Нам назад заказан путь…


— Где остальные, чурка одноглазая? Куда они подевались? Говори, сволочь! — выкрикивал парень, но в голосе его не было слышно ни злости, ни раздражения, голос его был скорее насмешливым, издевательским, даже веселым, будто парню этому все равно, куда подевались остальные.

Клацнул затвор.

Мгла качнулась перед глазами Георгия Гоглидзе и отступила.

Не дожидаясь выстрела, он собрал остатки сил, шагнул в бездну и задохнулся бросившейся ему в лицо упругой струей воздуха.

Показалось ему, что летит он не вниз, а вверх, в голубизну неба. Тогда бывший учитель Георгий Тариэлович Гоглидзе закричал и, как распял рот криком восторженного ужаса, так и не закрыл его, пока тело не врезалось в облака, мягкие, как постель в его детской колыбели.

* * *

Когда крик оборвался слабым шлепком, Игарка покачал головой, произнес бесстрастным голосом:

— Однако, шибко плохо, начальник. Каторга лови — хорошо, стреляй — тоже хорошо, кричи — не хорошо. Каторга — тоже люди, однако. Становой каторга кричи, бей; красный начальник каторга кричи, бей. Игарка плохо понимай такой дело.
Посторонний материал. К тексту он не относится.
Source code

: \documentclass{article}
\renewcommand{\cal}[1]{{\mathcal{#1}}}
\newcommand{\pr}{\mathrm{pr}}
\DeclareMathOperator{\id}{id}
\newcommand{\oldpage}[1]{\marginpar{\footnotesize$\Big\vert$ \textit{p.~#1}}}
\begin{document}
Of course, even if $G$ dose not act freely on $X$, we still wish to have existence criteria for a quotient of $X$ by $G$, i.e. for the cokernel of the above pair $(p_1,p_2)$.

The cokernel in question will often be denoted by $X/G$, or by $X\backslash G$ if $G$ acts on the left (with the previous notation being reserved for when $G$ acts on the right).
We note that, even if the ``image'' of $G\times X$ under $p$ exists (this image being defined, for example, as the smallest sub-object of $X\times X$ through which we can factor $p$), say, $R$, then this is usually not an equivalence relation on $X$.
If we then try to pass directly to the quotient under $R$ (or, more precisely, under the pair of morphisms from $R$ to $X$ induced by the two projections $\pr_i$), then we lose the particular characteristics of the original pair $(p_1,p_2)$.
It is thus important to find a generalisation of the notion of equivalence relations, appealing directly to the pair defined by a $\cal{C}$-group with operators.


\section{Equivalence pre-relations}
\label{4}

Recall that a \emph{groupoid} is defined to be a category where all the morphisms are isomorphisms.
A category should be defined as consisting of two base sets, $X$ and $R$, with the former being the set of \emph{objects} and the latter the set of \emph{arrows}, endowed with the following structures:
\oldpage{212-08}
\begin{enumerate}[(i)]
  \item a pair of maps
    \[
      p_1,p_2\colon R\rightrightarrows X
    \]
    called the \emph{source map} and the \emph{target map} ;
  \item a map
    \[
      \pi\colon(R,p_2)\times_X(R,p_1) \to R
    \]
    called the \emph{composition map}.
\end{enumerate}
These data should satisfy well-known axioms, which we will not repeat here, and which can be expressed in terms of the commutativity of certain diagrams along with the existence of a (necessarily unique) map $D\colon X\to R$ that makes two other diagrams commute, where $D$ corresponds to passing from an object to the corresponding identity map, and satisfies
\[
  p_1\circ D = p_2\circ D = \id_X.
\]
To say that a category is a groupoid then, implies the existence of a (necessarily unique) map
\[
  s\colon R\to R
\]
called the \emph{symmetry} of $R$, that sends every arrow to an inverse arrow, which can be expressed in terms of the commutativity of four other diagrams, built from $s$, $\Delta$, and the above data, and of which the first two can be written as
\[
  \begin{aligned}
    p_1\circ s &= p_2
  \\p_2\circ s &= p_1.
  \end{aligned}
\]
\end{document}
— А мне сказали, что ты классово сознательный, — усмехнулся Пашка Кривоносов и попытался заглянуть в неподвижные щелочки глаз Игарки, но там ничего, кроме таинственной черноты, не увидел.

Тогда он заговорил тем назидательным тоном, каким говаривал преподаватель политграмоты на курсах младших командиров и каким сам Кривоносов разговаривал с бойцами своего взвода, только теперь он незаметно для себя подстраивался еще и под язык Игарки:

— При царе каторга кто был? Трудящийся народ и революционеры. Понял? А сейчас каторга кто? Враги трудящегося народа и революционеров. То есть пролетариата и мировой революции. Сегодня каторга есть всякие недобитые буржуи и кровопийцы. Чувствуешь разницу? При царе каторга — да, люди. Тут ты прав, и я с тобой полностью согласен. А при советской власти — нелюди, навроде упырей… Нет, есть, конечно, заблуждающиеся там всякие, оступившиеся по темноте и несознательности — мало ли… Но эти-то… эти — заклятые враги. Вот. Я бы им казнь придумывал самую лютую. — Помолчал немного, добавил, вкладывая в слова всю силу своей ненависти: — Они отца моего на костре сожгли… Живьем! А я их жалеть? Нет уж. — Поднялся, подошел к краю пропасти, заглянул вниз, обернулся, спросил: — Спускаться туда долго?

— Не-ет, — мотнул головой Игарка. — Солнце туда ходи, немножко стои, мы туда ходи. — И показал рукой вниз.

— Ходи-стои, — передразнил старика Кривоносов. — Пошли, надо снять отпечатки пальцев. Нам бы сегодня вон до тех полян добраться, — показал он рукой на противоположный скат долины, где виднелись чистые горные поляны, покрытые яркой изумрудной зеленью. И пояснил: — Не люблю я внизу ночевать.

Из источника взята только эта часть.